-- Material for the task follows --

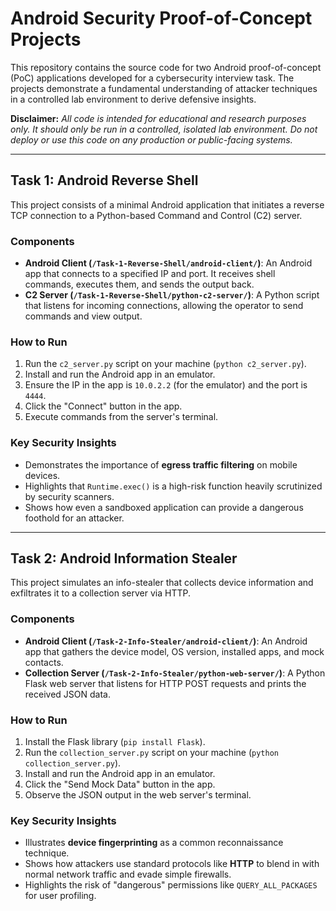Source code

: # Android Security Proof-of-Concept Projects

This repository contains the source code for two Android proof-of-concept (PoC) applications developed for a cybersecurity interview task. The projects demonstrate a fundamental understanding of attacker techniques in a controlled lab environment to derive defensive insights.

**Disclaimer:** *All code is intended for educational and research purposes only. It should only be run in a controlled, isolated lab environment. Do not deploy or use this code on any production or public-facing systems.*

---

## Task 1: Android Reverse Shell

This project consists of a minimal Android application that initiates a reverse TCP connection to a Python-based Command and Control (C2) server.

### Components
* **Android Client (`/Task-1-Reverse-Shell/android-client/`)**: An Android app that connects to a specified IP and port. It receives shell commands, executes them, and sends the output back.
* **C2 Server (`/Task-1-Reverse-Shell/python-c2-server/`)**: A Python script that listens for incoming connections, allowing the operator to send commands and view output.

### How to Run
1.  Run the `c2_server.py` script on your machine (`python c2_server.py`).
2.  Install and run the Android app in an emulator.
3.  Ensure the IP in the app is `10.0.2.2` (for the emulator) and the port is `4444`.
4.  Click the "Connect" button in the app.
5.  Execute commands from the server's terminal.

### Key Security Insights
* Demonstrates the importance of **egress traffic filtering** on mobile devices.
* Highlights that `Runtime.exec()` is a high-risk function heavily scrutinized by security scanners.
* Shows how even a sandboxed application can provide a dangerous foothold for an attacker.

---

## Task 2: Android Information Stealer

This project simulates an info-stealer that collects device information and exfiltrates it to a collection server via HTTP.

### Components
* **Android Client (`/Task-2-Info-Stealer/android-client/`)**: An Android app that gathers the device model, OS version, installed apps, and mock contacts.
* **Collection Server (`/Task-2-Info-Stealer/python-web-server/`)**: A Python Flask web server that listens for HTTP POST requests and prints the received JSON data.

### How to Run
1.  Install the Flask library (`pip install Flask`).
2.  Run the `collection_server.py` script on your machine (`python collection_server.py`).
3.  Install and run the Android app in an emulator.
4.  Click the "Send Mock Data" button in the app.
5.  Observe the JSON output in the web server's terminal.

### Key Security Insights
* Illustrates **device fingerprinting** as a common reconnaissance technique.
* Shows how attackers use standard protocols like **HTTP** to blend in with normal network traffic and evade simple firewalls.
* Highlights the risk of "dangerous" permissions like `QUERY_ALL_PACKAGES` for user profiling.
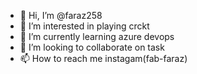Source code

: - 👋 Hi, I’m @faraz258
- 👀 I’m interested in playing crckt
- 🌱 I’m currently learning azure devops
- 💞️ I’m looking to collaborate on task
- 📫 How to reach me instagam(fab-faraz)

<!---
faraz258/faraz258 is a ✨ special ✨ repository because its `README.md` (this file) appears on your GitHub profile.
You can click the Preview link to take a look at your changes.
--->
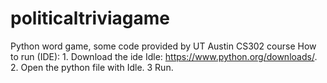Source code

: # politicaltriviagame 
Python word game, some code provided by UT Austin CS302 course
How to run (IDE): 1. Download the ide Idle: https://www.python.org/downloads/. 2. Open the python file with Idle. 3 Run. 

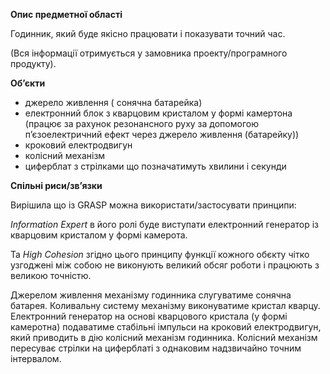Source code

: **Опис предметної області**

Годинник, який буде якісно працювати і показувати точний час.

(Вся інформації отримується у замовника проекту/програмного продукту).

**Об’єкти**
- джерело живлення ( сонячна батарейка)
- електронний блок з кварцовим кристалом у формі камертона (працює за рахунок резонансного руху за допомогою п’єзоелектричний ефект через джерело живлення (батарейку))
- кроковий електродвигун
- колісний механізм
- циферблат з стрілками що позначатимуть хвилини і секунди

**Спільні риси/зв’язки**

Вирішила що із GRASP можна використати/застосувати принципи:

*Information Expert*  в його ролі буде виступати електронний генератор із кварцовим кристалом у формі камерота.

Та  *High Cohesion* згідно цього принципу функції кожного обєкту чітко узгоджені між собою не виконують великий обсяг роботи і працюють з великою точністю.

Джерелом живлення механізму годинника слугуватиме сонячна батарея. Коливальну систему механізму виконуватиме кристал кварцу. Електронний генератор на основі кварцового кристала (у формі камеротна) подаватиме стабільні імпульси на кроковий електродвигун, який приводить в дію колісний механізм годинника. Колісний механізм пересуває стрілки на циферблаті з однаковим надзвичайно точним інтервалом.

-- Material for the task concluded --

Tally, in the data above, the lines where the word "який" occurs, and give the figure alone.

:: Solution ::
2